"Freddy's Backroom" by Andy Friedman & The Other Failures, with music video by Freddy's manager Donald O'Finn.
Between January 2nd and 3rd, 2010, nationally syndicated conservative columnist George Will, whose work at the time appeared in more than 450 newspapers, issued a column alternately titled “A Blight Grows in Brooklyn” (Merced Sun-Star) and “Avaricious Developers and Governments Twist the Meaning of 'Blight'” (Washington Post). The piece called for the Court of Appeals to reconsider Develop Don’t Destroy Brooklyn’s challenge of eminent domain, which had been dismissed in both federal court and state court, and likened Atlantic Yards’ “battle of Prospect Heights” to the Revolutionary War's Battle of Brooklyn. The piece drew national attention to what Will called an “especially egregious example of today's eminent domain racket,” altogether “absurd… embarrassing… nonsense… [and] government theft.”
Will's column was re-blogged at 7:58AM on January 2nd by Norman Oder's Atlantic Yards Report with minor corrections (for example, Will incorrectly located the project in “central Prospect Heights,” when it's more accurately sited in “northwest Prospect Heights”). After quoting a section about Daniel Goldstein's condo, Oder linked to a DDDB official response arguing against claims that the condo's proximity to the officially blighted adjacent rail yard meant it would somehow catch the blight itself, as if it were the common cold. An hour later at 9:03AM, Steve Soblick, writing for the blog No Land Grab, block-quoted about 80% of the Merced Sun-Star's version, which was itself quoted in a post on the site Only the Blog Knows Brooklyn. Less than 20 minutes later after his first post, No Land Grab's Soblick re-blogged excerpts of the Atlantic Yards Report's commentary.

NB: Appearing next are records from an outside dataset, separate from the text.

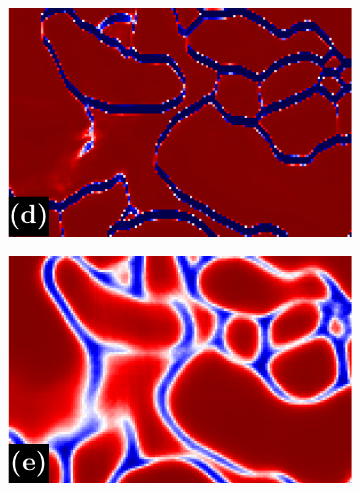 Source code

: \begin{figure}[t]
\begin{subfigure}[t]{0.16\linewidth}
\end{subfigure}
\begin{subfigure}[t]{0.16\linewidth}
\centering
\includegraphics[width=0.99\linewidth,trim=0in 0in 0in 0.2in,clip]{./figures/LSIMasks/aff_compare_designer/dice_1.pdf} %
\end{subfigure}
\begin{subfigure}[t]{0.16\linewidth}
\centering
\includegraphics[width=0.99\linewidth,trim=0in 0in 0in 0.2in,clip]{./figures/LSIMasks/aff_compare_designer/mask_2.pdf} %
\end{subfigure}
\begin{subfigure}[t]{0.16\linewidth}
\centering

\end{subfigure}
\end{figure}

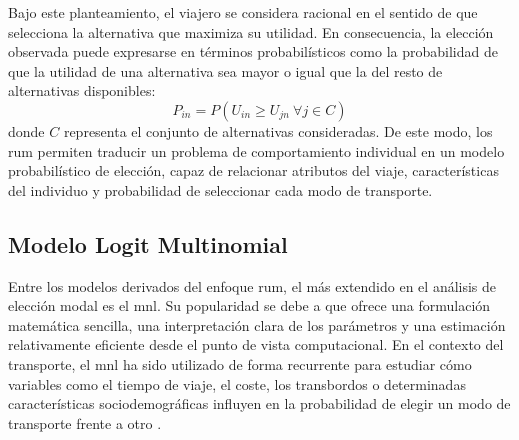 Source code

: Bajo este planteamiento, el viajero se considera racional en el sentido de que selecciona la alternativa que maximiza su utilidad. En consecuencia, la elección observada puede expresarse en términos probabilísticos como la probabilidad de que la utilidad de una alternativa sea mayor o igual que la del resto de alternativas disponibles:
\begin{equation}
P_{in} = P(U_{in} \geq U_{jn}\ \forall j \in C)
\end{equation}
donde $C$ representa el conjunto de alternativas consideradas. De este modo, los \gls{rum} permiten traducir un problema de comportamiento individual en un modelo probabilístico de elección, capaz de relacionar atributos del viaje, características del individuo y probabilidad de seleccionar cada modo de transporte.

\subsection{Modelo Logit Multinomial}

Entre los modelos derivados del enfoque \gls{rum}, el más extendido en el análisis de elección modal es el \gls{mnl}. Su popularidad se debe a que ofrece una formulación matemática sencilla, una interpretación clara de los parámetros y una estimación relativamente eficiente desde el punto de vista computacional. En el contexto del transporte, el \gls{mnl} ha sido utilizado de forma recurrente para estudiar cómo variables como el tiempo de viaje, el coste, los transbordos o determinadas características sociodemográficas influyen en la probabilidad de elegir un modo de transporte frente a otro \cite{McFadden1974}.\newline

By this time, in less than an hour and a half, a pre-digested version of Will's initial piece existed, connected, in multiple places online. The Revolutionary War framework had been removed, with selected quotes instead focusing on three key points: the legitimacy of ESDC blight claims on Daniel Goldstein's property, as amplified with additions by Norman Oder; the association of and implicit pressure on state Senator Bill Perkins, who had promised new legislation and public hearings into the Court of Appeals decision, again introduced into the discussion by Oder; and similarly disappointed quotations from George Will's 2004 column entitled “Despotism in New London,” about the contested site that would be argued over in the Supreme Court Kelo case, ultimately legalizing the use eminent domain to seize land for stadium construction. Not only did these Atlantic Yards-focused blogs incorporate a syndicated newspaper column into their discussion, they recapitulated it to fit their predominant narrative of exposure and accountability for misrepresentation—and not just accountability of the government (Senator Perkins, for example), but also sympathetic press commentators like George Will. The column was featured in that week's New York Magazine "Approval Matrix" near the extreme end of ‘brilliant’ and halfway to ‘highbrow.’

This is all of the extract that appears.